I have visited Luang Prabang once before briefly on a two week journey through Laos. It is a special little village with lot of heart, which has a feeling of warmth that you just can’t put your finger on. There are a numbers of reason why I and now Elise love this little town so much.
Situated on the edge of the Mekong River, this bustling little village is the main thoroughfare for most backpackers travelling from North Thailand. After two days travel by boat, most travellers are greeted with the refreshing laid back attitude from the Laos people. There are large influences from the French here in both architecture and food (leaving their legacy of fine bread and wine). The main street is lined with wine cellars, bakeries and the odd cheese shop dotted along the way.
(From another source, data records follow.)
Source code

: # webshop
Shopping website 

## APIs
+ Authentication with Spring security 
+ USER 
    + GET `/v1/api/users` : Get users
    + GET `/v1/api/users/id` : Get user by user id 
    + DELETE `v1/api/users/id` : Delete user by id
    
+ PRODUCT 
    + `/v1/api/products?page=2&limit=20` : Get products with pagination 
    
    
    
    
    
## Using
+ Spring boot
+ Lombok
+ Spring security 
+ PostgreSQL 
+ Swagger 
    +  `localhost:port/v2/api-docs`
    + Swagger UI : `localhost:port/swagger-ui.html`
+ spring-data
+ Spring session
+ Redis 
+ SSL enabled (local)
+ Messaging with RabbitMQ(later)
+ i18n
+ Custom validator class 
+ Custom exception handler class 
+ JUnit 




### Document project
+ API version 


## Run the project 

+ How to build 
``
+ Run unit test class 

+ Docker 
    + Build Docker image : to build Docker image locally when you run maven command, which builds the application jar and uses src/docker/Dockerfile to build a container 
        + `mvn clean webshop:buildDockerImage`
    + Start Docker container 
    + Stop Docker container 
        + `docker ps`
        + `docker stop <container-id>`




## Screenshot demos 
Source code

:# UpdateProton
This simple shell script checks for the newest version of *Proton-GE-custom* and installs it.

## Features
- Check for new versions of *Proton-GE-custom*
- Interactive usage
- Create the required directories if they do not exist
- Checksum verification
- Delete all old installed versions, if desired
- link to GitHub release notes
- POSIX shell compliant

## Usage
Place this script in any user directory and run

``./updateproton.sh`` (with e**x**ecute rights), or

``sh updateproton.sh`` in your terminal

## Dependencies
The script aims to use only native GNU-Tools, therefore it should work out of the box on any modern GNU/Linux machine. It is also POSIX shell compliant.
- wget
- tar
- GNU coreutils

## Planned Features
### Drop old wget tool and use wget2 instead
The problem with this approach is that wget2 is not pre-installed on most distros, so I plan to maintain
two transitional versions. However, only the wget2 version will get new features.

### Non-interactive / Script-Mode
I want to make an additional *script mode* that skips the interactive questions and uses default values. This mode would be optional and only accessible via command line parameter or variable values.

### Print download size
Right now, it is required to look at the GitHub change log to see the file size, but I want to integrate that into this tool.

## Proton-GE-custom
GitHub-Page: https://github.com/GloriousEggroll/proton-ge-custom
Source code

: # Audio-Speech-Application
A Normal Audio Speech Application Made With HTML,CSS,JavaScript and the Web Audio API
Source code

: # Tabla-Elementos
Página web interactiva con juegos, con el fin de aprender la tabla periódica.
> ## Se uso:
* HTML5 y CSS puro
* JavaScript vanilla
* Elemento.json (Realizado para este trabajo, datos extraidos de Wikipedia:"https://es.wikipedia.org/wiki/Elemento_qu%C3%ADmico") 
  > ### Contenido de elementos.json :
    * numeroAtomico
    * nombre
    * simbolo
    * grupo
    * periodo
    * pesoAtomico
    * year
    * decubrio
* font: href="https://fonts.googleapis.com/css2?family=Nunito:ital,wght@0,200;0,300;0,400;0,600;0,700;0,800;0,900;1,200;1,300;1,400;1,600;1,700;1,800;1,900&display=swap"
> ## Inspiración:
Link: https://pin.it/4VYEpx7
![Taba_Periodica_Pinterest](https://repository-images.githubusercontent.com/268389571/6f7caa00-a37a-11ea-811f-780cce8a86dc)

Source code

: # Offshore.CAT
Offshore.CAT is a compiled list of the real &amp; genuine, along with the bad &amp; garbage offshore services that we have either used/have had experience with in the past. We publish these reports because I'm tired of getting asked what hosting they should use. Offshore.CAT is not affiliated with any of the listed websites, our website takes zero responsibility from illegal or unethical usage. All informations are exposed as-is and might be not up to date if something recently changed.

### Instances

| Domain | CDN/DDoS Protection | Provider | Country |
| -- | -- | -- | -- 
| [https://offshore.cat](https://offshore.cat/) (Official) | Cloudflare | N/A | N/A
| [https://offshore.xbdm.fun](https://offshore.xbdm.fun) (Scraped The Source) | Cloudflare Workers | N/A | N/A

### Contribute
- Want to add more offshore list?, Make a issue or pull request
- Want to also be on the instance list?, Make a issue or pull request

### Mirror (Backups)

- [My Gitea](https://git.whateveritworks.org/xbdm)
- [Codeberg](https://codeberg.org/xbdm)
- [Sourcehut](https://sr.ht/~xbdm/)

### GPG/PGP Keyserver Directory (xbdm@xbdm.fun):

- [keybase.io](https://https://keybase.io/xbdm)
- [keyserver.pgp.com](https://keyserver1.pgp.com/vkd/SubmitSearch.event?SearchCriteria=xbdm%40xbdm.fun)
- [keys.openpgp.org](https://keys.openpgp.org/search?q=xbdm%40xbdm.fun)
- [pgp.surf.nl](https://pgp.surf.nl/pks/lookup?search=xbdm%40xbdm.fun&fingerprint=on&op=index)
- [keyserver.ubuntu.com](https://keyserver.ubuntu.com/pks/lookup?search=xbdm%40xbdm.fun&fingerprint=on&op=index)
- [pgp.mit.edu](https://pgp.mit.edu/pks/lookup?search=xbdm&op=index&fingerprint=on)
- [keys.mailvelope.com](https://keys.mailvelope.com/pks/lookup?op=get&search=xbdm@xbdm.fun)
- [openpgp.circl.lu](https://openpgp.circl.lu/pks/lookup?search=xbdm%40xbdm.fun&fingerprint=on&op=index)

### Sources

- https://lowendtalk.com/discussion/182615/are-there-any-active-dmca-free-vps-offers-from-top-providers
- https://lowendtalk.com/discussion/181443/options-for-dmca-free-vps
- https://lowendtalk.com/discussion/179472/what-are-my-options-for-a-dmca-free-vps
Activities are plentiful here, such as: seeing the waterfall, Buddha caves, trekking, mountain biking or visiting the number of Stupas located throughout the town.
However our most memorable experience was just down the road on an afternoon walk.
We found ourselves with nothing to do on our last day, so we grabbed a couple of the local ales, wandered down to the edge of the river and observed the busy Mekong and what it provides for this community.
With the sun slowly creeping behind the hills, we watched taxi boats going to and from the other side of the river, monks getting food supplies, teenagers yelling and doing back flips off long boats and local men shoulder deep in the fast flowing river fishing for bait.
One man in particular that we were watching, time and time again would come up with his net without any fish, while his daughter eagerly waited on the shore ready for Dad to reveal his catch. We too watched intently to see what was going to come of his efforts.
After about 30 minutes, with a cheesy grin on his face and cigarette in mouth, finally the first catch of the afternoon was raised to the surface! Slowly, he began to bring more nad more to the surface with his triangular shaped net, and the excitement from his daughter grew with every catch.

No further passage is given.